Menyadari betapa pentingnya menjaga dan melestarikan
lingkungan hidup merupakan bagian yang tak terpisahkan dari kehidupan manusia.
Pada artikel ini dipaparkan bagaimana mengembangkan kesadaran terhadap
lingkungan hidup dengan pendekatan agama Buddha?
B. Wawasan Buddhis Terhadap Kesatuan
Lingkungan
Pandangan
Buddhis mengenai lingkungan tercermin dari ayat suci ini: "bagai seekor
lebah yang tidak merusak kuntum bunga, baik warna maupun baunya, pergi setelah
memperoleh madu, begitulah hendaknya orang bijaksana mengembara dari desa ke
desa" (Dhp. 49). Dalam ekosistem, lebah tidak hanya mengambil
keuntungan dari bunga, tetapi juga sekaligus membayarnya dengan membantu
penyerbukan. Perilaku lebah memberi inspirasi, bagaimana seharusnya menggunakan
sumber daya alam yang terbatas (Wijaya-Mukti, 2004:418).
Membedakan
sesuatu yang hidup dari benda mati, tetapi menurut prinsip saling bergantungan
pada kehidupan mengandung unsur-unsur yang tidak hidup. Apabila meneliti ke
dalam diri sendiri, akan melihat bahwa manusia memerlukan dan memiliki mineral
atau unsur anorganik lainnya. Ujar Thich Nhat Hanh (Wijaya-Mukti, 2004:419),
jangan berpikir benda-benda ini tidak hidup. Atom selalu bergerak, elektron pun
bergerak. Manusia adalah bagian integral dari keseluruhan masyarakat dan alam
semesta. Muncul dari alam, dipelihara oleh alam, dan kembali ke alam. Thich
mengatakan dalam kehidupan lampau adalah tumbuh-tumbuhan, dan bahkan dalam
kehidupan ini terus menjadi pohon-pohon. Tanpa pohon-pohon, tidak dapat punya
orang, oleh karena itu, pohon-pohon dan orang-orang berada dalam tali-temali.

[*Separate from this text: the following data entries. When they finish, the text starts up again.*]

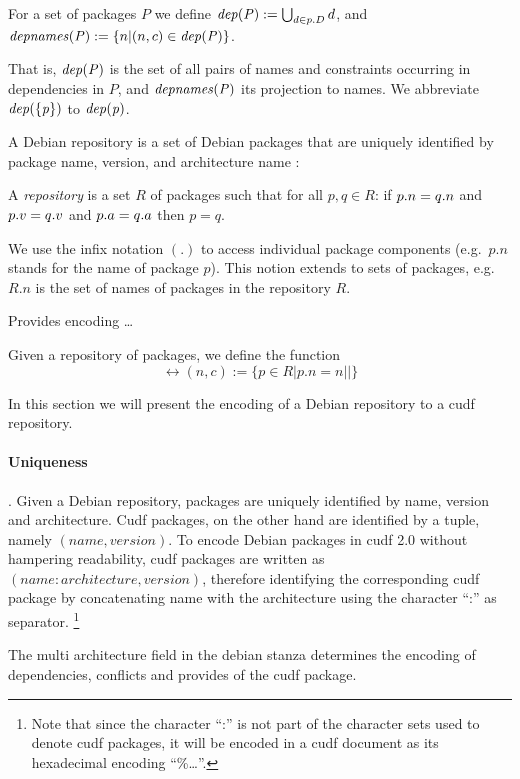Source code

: \begin{definition}
  For a set of packages $P$ we define
  \(\mathit{dep(P)} := \bigcup_{d\in p.D} d\), and\linebreak
  \(\mathit{depnames(P)} := \{ n | (n,c) \in\mathit{dep(P)}\}\).
\end{definition}
That is, $\mathit{dep(P)}$ is the set of all pairs of names and
constraints occurring in dependencies in $P$, and $\mathit{depnames(P)}$ its
projection to names. We abbreviate $\mathit{dep(\{p\})}$ to $\mathit{dep(p)}$.

A Debian repository is a set of Debian packages that are uniquely
identified by package name, version, and architecture name :
\begin{definition}
  \label{def:repository}
  A \emph{repository} is a set $R$ of packages such that for all $p, q
  \in R$: if $p.n=q.n$ and $p.v=q.v$ and 
  $p.a=q.a$ then $p=q$.
\end{definition}

We use the infix notation $(.)$ to access individual package
components (e.g.~$p.n$ stands for the name of package $p$). This
notion extends to sets of packages, e.g.~$R.n$ is the set of names of
packages in the repository $R$.

Provides encoding \ldots
\begin{definition}
  Given a repository of packages, we define the function 
  \[
    \rel{(n,c)} := \{ p \in R | p.n = n || \}
  \]
\end{definition}

In this section we will present the encoding of a Debian repository to
a cudf repository.

\paragraph{Uniqueness}.
Given a Debian repository, packages are uniquely identified by name,
version and architecture. Cudf packages, on the other hand are
identified by a tuple, namely $(name,version)$. To encode Debian
packages in cudf 2.0 without hampering readability, cudf packages are
written as $(name:architecture, version)$, therefore identifying the
corresponding cudf package by concatenating name with the architecture
using the character ``:'' as separator. \footnote{Note that since the
  character ``:'' is not part of the character sets used to denote
cudf packages, it will be encoded in a cudf document as its
hexadecimal encoding ``\%\ldots''.}

The multi architecture field in the debian stanza determines the
encoding of dependencies, conflicts and provides of the cudf package.

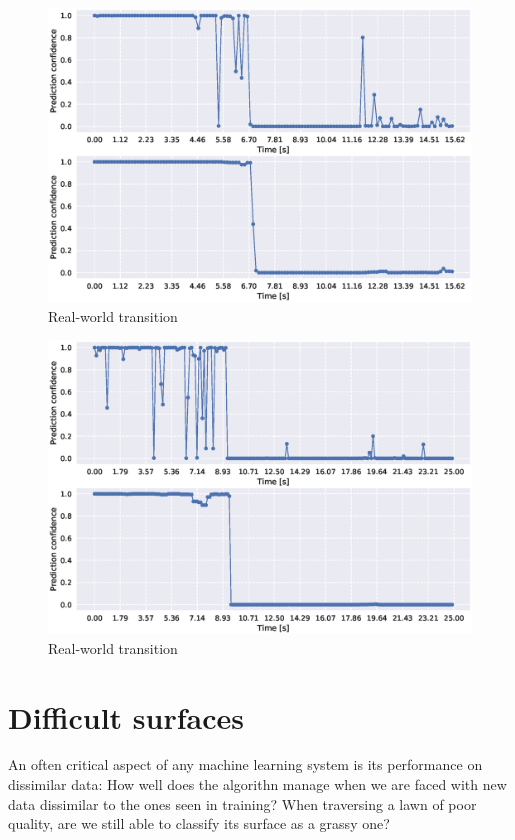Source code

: \begin{figure}
	\centering
	\includegraphics[scale=0.5]{figs_temp/transition_grass_gravel2}
	\caption{Real-world transition}
\end{figure}

\begin{figure}
	\centering
	\includegraphics[scale=0.5]{figs_temp/transition_grass_gravel}
	\caption{Real-world transition}
\end{figure}

\section{Difficult surfaces}

An often critical aspect of any machine learning system is its performance on dissimilar data: How well does the algorithn manage when we are faced with new data dissimilar to the ones seen in training? When traversing a lawn of poor quality, are we still able to classify its surface as a grassy one?  

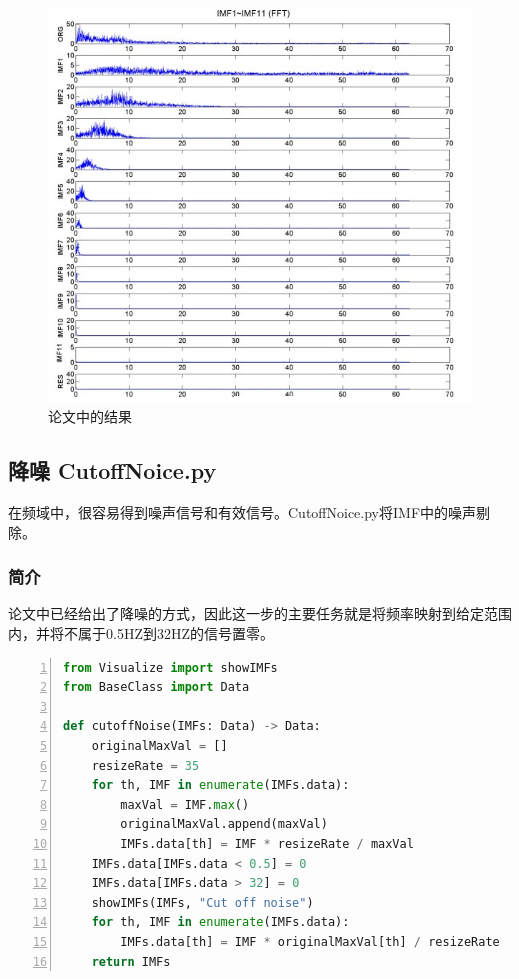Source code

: \documentclass[cs4size,a4paper]{ctexart}
\numberwithin{equation}{section}
\numberwithin{table}{section}
\numberwithin{figure}{section}
\begin{document}
\begin{figure}[H]
\small
\centering
\includegraphics{IMF-Fre-FromPaper.jpg}
\caption{论文中的结果} \label{fig:IMF-Fre-FromPaper}
\end{figure}

\subsection{降噪 CutoffNoice.py}

在频域中，很容易得到噪声信号和有效信号。\colorbox{LetMeFlyGray}{CutoffNoice.py}将IMF中的噪声剔除。

\subsubsection{简介}

论文中已经给出了降噪的方式，因此这一步的主要任务就是将频率映射到给定范围内，并将不属于0.5HZ到32HZ的信号置零。

\begin{lstlisting}[language={python},
numbers=left,
numberstyle=\tiny\monaco,
basicstyle=\footnotesize\monaco]
from Visualize import showIMFs
from BaseClass import Data

def cutoffNoise(IMFs: Data) -> Data:
    originalMaxVal = []
    resizeRate = 35
    for th, IMF in enumerate(IMFs.data):
        maxVal = IMF.max()
        originalMaxVal.append(maxVal)
        IMFs.data[th] = IMF * resizeRate / maxVal
    IMFs.data[IMFs.data < 0.5] = 0
    IMFs.data[IMFs.data > 32] = 0
    showIMFs(IMFs, "Cut off noise")
    for th, IMF in enumerate(IMFs.data):
        IMFs.data[th] = IMF * originalMaxVal[th] / resizeRate
    return IMFs
\end{lstlisting}
\end{document}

Manusia bagaikan pohon dan udara, belukar dan awan. Bila pepohonan tidak dapat
hidup, manusia tidak dapat hidup pula. Ada kontinuitas dari dunia dalam dan
dunia luar, dan dunia adalah "diri-luas" (large-self). Manusia
harus menjadi "diri-luas" tersebut dan peduli terhadapnya. Memandang
sehelai kertas, melihat hal-hal lain pula, awan, hutan, penebang kayu. Saya
ada, maka itu Anda ada. Anda ada, maka itu saya ada. Manusia saling
tali-temali, itulah tatanan antar makhluk.
Agganna-sutta
meriwayatkan hubungan timbal-balik antara perilaku manusia dan evolusi
perkembangan tumbuh-tumbuhan. Jenis padi (sali) yang pertama dikenal
berupa butiran yang bersih tanpa sekam. Padi dipetik pada sore hari, berbuah
kembali keesokan harinya. Dipetik pagi-pagi, berbutir masak kembali di sore
hari. Semula manusia mengumpulkan padi secukupnya untuk sekali makan. Kemudian
timbul dalam pikiran manusia, bukankah lebih baik mengumpulkan padi yang cukup
untuk makan siang dan makan malam sekaligus? Pikiran berikutnya yang timbul
mudah diterka - lebih baik lagi kalau dikumpulkan untuk dua hari, empat hari,
delapan hari, dan seterusnya. Sejak itu manusia mulai menimbun padi. Padi yang
telah dituai tidak tumbuh kembali. Maka, akibat keserakahannya, manusia harus
menanam dan menunggu cukup lama hingga padi yang ditanamnya berbuah.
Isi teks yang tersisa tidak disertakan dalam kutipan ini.